### Given records:
####################

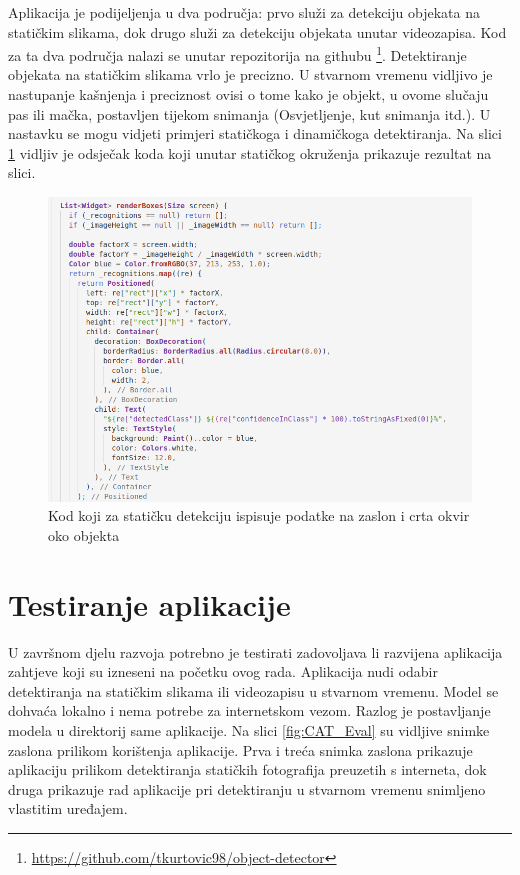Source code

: Aplikacija je podijeljenja u dva područja: prvo služi za detekciju objekata na statičkim slikama, dok drugo služi za detekciju objekata unutar videozapisa. Kod za ta dva područja nalazi se unutar repozitorija na githubu \footnote{\url{https://github.com/tkurtovic98/object-detector}}.\newline
Detektiranje objekata na statičkim slikama vrlo je precizno. U stvarnom vremenu vidljivo je nastupanje kašnjenja i preciznost ovisi o tome 
kako je objekt, u ovome slučaju pas ili mačka, postavljen tijekom snimanja (Osvjetljenje, kut snimanja itd.). U nastavku se mogu vidjeti primjeri statičkoga i dinamičkoga detektiranja. Na slici \ref{Flutter-render-boxes} vidljiv je odsječak koda koji
unutar statičkog okruženja prikazuje rezultat na slici.

\begin{figure}[htb]
    \centering
    \includegraphics[width=14cm]{img/Flutter-render-boxes.png}
    \caption{Kod koji za statičku detekciju ispisuje podatke na zaslon i crta okvir oko objekta}
    \label{Flutter-render-boxes}
\end{figure}

\section{Testiranje aplikacije}
U završnom djelu razvoja potrebno je testirati zadovoljava li razvijena aplikacija zahtjeve koji su izneseni na početku ovog rada. Aplikacija nudi odabir 
detektiranja na statičkim slikama ili videozapisu u stvarnom vremenu. Model se dohvaća lokalno i nema potrebe za internetskom vezom. Razlog je postavljanje modela 
u direktorij same aplikacije.
Na slici \ref{fig:CAT_Eval} su vidljive snimke zaslona prilikom korištenja aplikacije. 
Prva i treća snimka zaslona prikazuje aplikaciju prilikom detektiranja statičkih fotografija preuzetih s interneta, dok druga prikazuje rad aplikacije pri detektiranju u stvarnom vremenu snimljeno vlastitim uređajem.


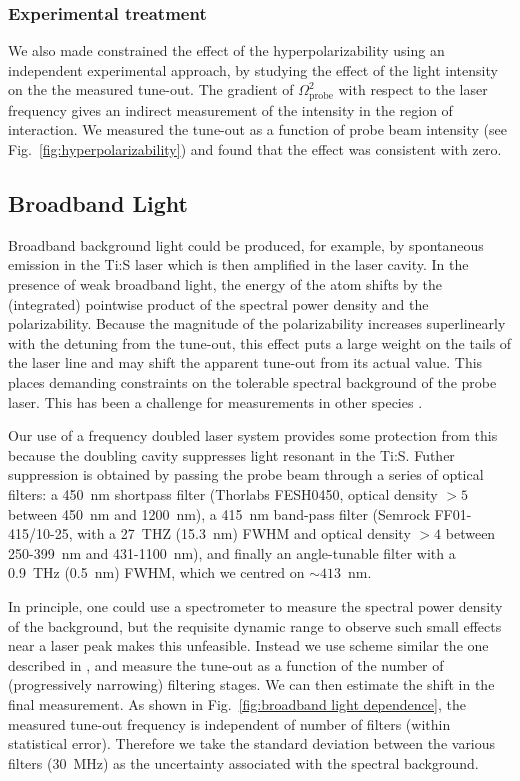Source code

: \subsubsection{Experimental treatment}

	We also made constrained the effect of the hyperpolarizability using an independent experimental approach, by studying the effect of the light intensity on the the measured tune-out. 
	The gradient of \(\Omega_{\text{probe}}^2\) with respect to the laser frequency gives an indirect measurement of the intensity in the region of interaction. 
	We measured the tune-out as a function of probe beam intensity (see Fig.~\ref{fig:hyperpolarizability}) and found that the effect was consistent with zero.

\subsection{Broadband Light}

	Broadband background light could be produced, for example, by  spontaneous emission in the Ti:S laser which is then amplified in the laser cavity. 
	In the presence of weak broadband light, the energy of the atom shifts by the (integrated) pointwise product of the spectral power density and the polarizability. 
	Because the magnitude of the polarizability increases superlinearly with the detuning from the tune-out, this effect puts a large weight on the tails of the laser line and may shift the apparent tune-out from its actual value. 
	This places demanding constraints on the tolerable spectral background of the probe laser. 
	This has been a challenge for measurements in other species \cite{HolmgrenThesis}. 
	
	Our use of a frequency doubled laser system provides some protection from this because the doubling cavity suppresses light resonant in the Ti:S. 
	Futher suppression is obtained by passing the probe beam through a series of optical filters: a 450~nm shortpass filter (Thorlabs FESH0450, optical density $>5$ between 450~nm and 1200~nm), a 415~nm band-pass filter (Semrock FF01-415/10-25, with a 27~THZ (15.3~nm) FWHM and optical density $>4$ between 250-399~nm and 431-1100~nm), and finally an angle-tunable filter with a 0.9~THz (0.5~nm) FWHM, which we centred on \(\sim 413\)~nm.

	In principle, one could use a spectrometer to measure the spectral power density of the background, but the requisite dynamic range to observe such small effects near a laser peak makes this unfeasible.
	Instead we use scheme similar the one described in \cite{Leonard15}, and measure the tune-out as a function of the number of (progressively narrowing) filtering stages.
	We can then estimate the shift in the  final measurement. 
	As shown in Fig.~\ref{fig:broadband light dependence},  the measured tune-out frequency is independent of number of filters (within statistical error). 
	Therefore we take the standard deviation between the various filters (\(30\)~MHz)  as the uncertainty associated with the spectral background.
	 
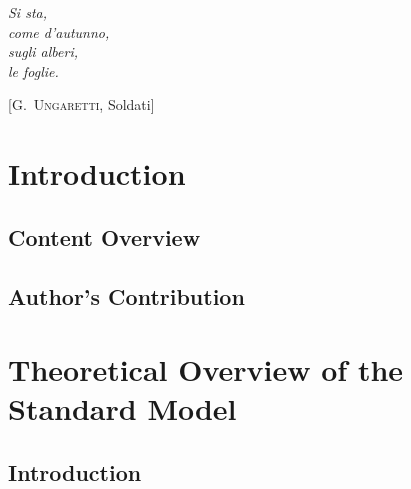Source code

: \documentclass[10pt,twoside,cucitura,classica,english,openany]{toptesi}
\begin{document}

\english

\cleardoublepage

\frontespizio
\paginavuota
\begin{dedica}
\end{dedica}



\indici

\begin{citazioni}
  \textit{Si sta, \\
    come d'autunno, \\
    sugli alberi, \\
    le foglie.}

  [\textsc{G.~Ungaretti}, Soldati]
\end{citazioni}


\sommario



\mainmatter

\chapter{Introduction}
\label{cha:intro}



\section{Content Overview}
\label{sec:content-overview}



\section{Author's Contribution}
\label{sec:authors-contribution}



\chapter{Theoretical Overview of the Standard Model}
\label{cha:theoretical-overview}

\section{Introduction}
\label{sec:introduction}
\end{document}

####################

### What to work on:
The whole of the data needs to be copied word for word, though not its pictures.

### Response area:
Source code

: Aplikacija je podijeljenja u dva područja: prvo služi za detekciju objekata na statičkim slikama, dok drugo služi za detekciju objekata unutar videozapisa. Kod za ta dva područja nalazi se unutar repozitorija na githubu \footnote{\url{https://github.com/tkurtovic98/object-detector}}.\newline
Detektiranje objekata na statičkim slikama vrlo je precizno. U stvarnom vremenu vidljivo je nastupanje kašnjenja i preciznost ovisi o tome 
kako je objekt, u ovome slučaju pas ili mačka, postavljen tijekom snimanja (Osvjetljenje, kut snimanja itd.). U nastavku se mogu vidjeti primjeri statičkoga i dinamičkoga detektiranja. Na slici \ref{Flutter-render-boxes} vidljiv je odsječak koda koji
unutar statičkog okruženja prikazuje rezultat na slici.

\begin{figure}[htb]
    \centering
    \includegraphics[width=14cm]{img/Flutter-render-boxes.png}
    \caption{Kod koji za statičku detekciju ispisuje podatke na zaslon i crta okvir oko objekta}
    \label{Flutter-render-boxes}
\end{figure}

\section{Testiranje aplikacije}
U završnom djelu razvoja potrebno je testirati zadovoljava li razvijena aplikacija zahtjeve koji su izneseni na početku ovog rada. Aplikacija nudi odabir 
detektiranja na statičkim slikama ili videozapisu u stvarnom vremenu. Model se dohvaća lokalno i nema potrebe za internetskom vezom. Razlog je postavljanje modela 
u direktorij same aplikacije.
Na slici \ref{fig:CAT_Eval} su vidljive snimke zaslona prilikom korištenja aplikacije. 
Prva i treća snimka zaslona prikazuje aplikaciju prilikom detektiranja statičkih fotografija preuzetih s interneta, dok druga prikazuje rad aplikacije pri detektiranju u stvarnom vremenu snimljeno vlastitim uređajem.


Source code

: \subsubsection{Experimental treatment}

	We also made constrained the effect of the hyperpolarizability using an independent experimental approach, by studying the effect of the light intensity on the the measured tune-out. 
	The gradient of \(\Omega_{\text{probe}}^2\) with respect to the laser frequency gives an indirect measurement of the intensity in the region of interaction. 
	We measured the tune-out as a function of probe beam intensity (see Fig.~\ref{fig:hyperpolarizability}) and found that the effect was consistent with zero.

\subsection{Broadband Light}

	Broadband background light could be produced, for example, by  spontaneous emission in the Ti:S laser which is then amplified in the laser cavity. 
	In the presence of weak broadband light, the energy of the atom shifts by the (integrated) pointwise product of the spectral power density and the polarizability. 
	Because the magnitude of the polarizability increases superlinearly with the detuning from the tune-out, this effect puts a large weight on the tails of the laser line and may shift the apparent tune-out from its actual value. 
	This places demanding constraints on the tolerable spectral background of the probe laser. 
	This has been a challenge for measurements in other species \cite{HolmgrenThesis}. 
	
	Our use of a frequency doubled laser system provides some protection from this because the doubling cavity suppresses light resonant in the Ti:S. 
	Futher suppression is obtained by passing the probe beam through a series of optical filters: a 450~nm shortpass filter (Thorlabs FESH0450, optical density $>5$ between 450~nm and 1200~nm), a 415~nm band-pass filter (Semrock FF01-415/10-25, with a 27~THZ (15.3~nm) FWHM and optical density $>4$ between 250-399~nm and 431-1100~nm), and finally an angle-tunable filter with a 0.9~THz (0.5~nm) FWHM, which we centred on \(\sim 413\)~nm.

	In principle, one could use a spectrometer to measure the spectral power density of the background, but the requisite dynamic range to observe such small effects near a laser peak makes this unfeasible.
	Instead we use scheme similar the one described in \cite{Leonard15}, and measure the tune-out as a function of the number of (progressively narrowing) filtering stages.
	We can then estimate the shift in the  final measurement. 
	As shown in Fig.~\ref{fig:broadband light dependence},  the measured tune-out frequency is independent of number of filters (within statistical error). 
	Therefore we take the standard deviation between the various filters (\(30\)~MHz)  as the uncertainty associated with the spectral background.
	 
Source code

: \documentclass[10pt,twoside,cucitura,classica,english,openany]{toptesi}
\begin{document}

\english

\cleardoublepage

\frontespizio
\paginavuota
\begin{dedica}
\end{dedica}



\indici

\begin{citazioni}
  \textit{Si sta, \\
    come d'autunno, \\
    sugli alberi, \\
    le foglie.}

  [\textsc{G.~Ungaretti}, Soldati]
\end{citazioni}


\sommario



\mainmatter

\chapter{Introduction}
\label{cha:intro}



\section{Content Overview}
\label{sec:content-overview}



\section{Author's Contribution}
\label{sec:authors-contribution}



\chapter{Theoretical Overview of the Standard Model}
\label{cha:theoretical-overview}

\section{Introduction}
\label{sec:introduction}
\end{document}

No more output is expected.